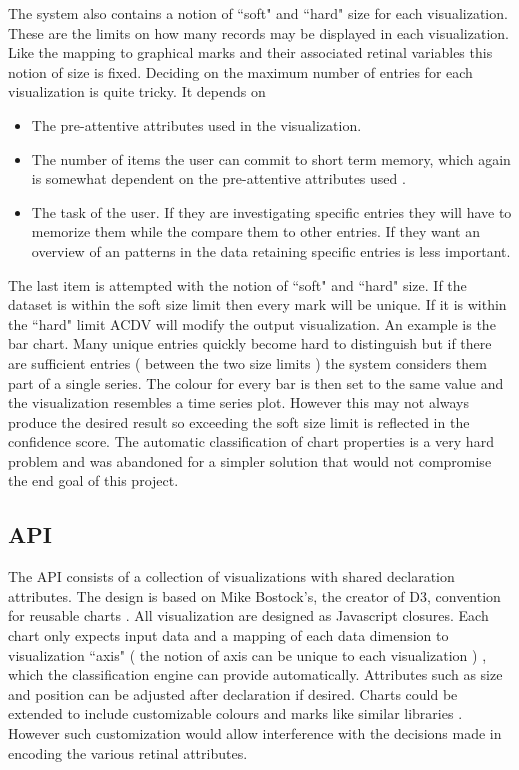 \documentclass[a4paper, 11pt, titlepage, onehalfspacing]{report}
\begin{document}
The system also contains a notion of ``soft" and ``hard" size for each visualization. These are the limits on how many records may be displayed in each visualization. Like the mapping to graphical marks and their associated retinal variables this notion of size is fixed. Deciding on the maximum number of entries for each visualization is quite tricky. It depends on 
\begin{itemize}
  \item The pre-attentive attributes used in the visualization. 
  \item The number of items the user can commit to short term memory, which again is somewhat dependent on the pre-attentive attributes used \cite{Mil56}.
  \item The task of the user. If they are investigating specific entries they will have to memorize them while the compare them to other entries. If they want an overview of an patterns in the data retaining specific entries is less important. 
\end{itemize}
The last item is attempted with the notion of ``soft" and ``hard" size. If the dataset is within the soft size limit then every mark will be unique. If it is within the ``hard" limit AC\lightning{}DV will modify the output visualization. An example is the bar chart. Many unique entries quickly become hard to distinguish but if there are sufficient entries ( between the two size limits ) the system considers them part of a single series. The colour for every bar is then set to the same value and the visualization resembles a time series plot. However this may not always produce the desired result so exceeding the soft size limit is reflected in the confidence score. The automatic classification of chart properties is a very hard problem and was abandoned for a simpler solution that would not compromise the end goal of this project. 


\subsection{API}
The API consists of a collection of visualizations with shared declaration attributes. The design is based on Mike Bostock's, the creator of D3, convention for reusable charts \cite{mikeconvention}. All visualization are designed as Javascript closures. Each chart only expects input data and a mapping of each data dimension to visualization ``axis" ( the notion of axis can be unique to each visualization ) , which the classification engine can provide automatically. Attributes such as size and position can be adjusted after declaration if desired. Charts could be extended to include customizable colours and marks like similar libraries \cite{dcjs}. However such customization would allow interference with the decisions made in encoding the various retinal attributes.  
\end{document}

* * *

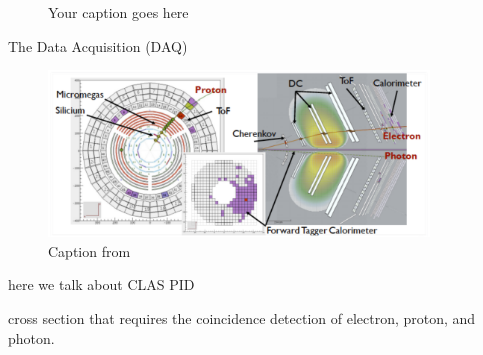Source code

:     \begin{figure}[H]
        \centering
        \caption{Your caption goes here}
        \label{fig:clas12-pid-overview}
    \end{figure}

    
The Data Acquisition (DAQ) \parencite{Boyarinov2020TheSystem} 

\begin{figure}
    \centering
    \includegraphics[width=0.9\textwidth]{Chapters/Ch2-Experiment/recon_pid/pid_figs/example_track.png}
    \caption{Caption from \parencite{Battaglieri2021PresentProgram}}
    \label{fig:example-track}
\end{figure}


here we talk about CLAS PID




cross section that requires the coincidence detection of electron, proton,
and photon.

### Your instructions
Show every line in the listing above that carries the word "label".

### Finished task
        \label{fig:clas12-pid-overview}
    \label{fig:example-track}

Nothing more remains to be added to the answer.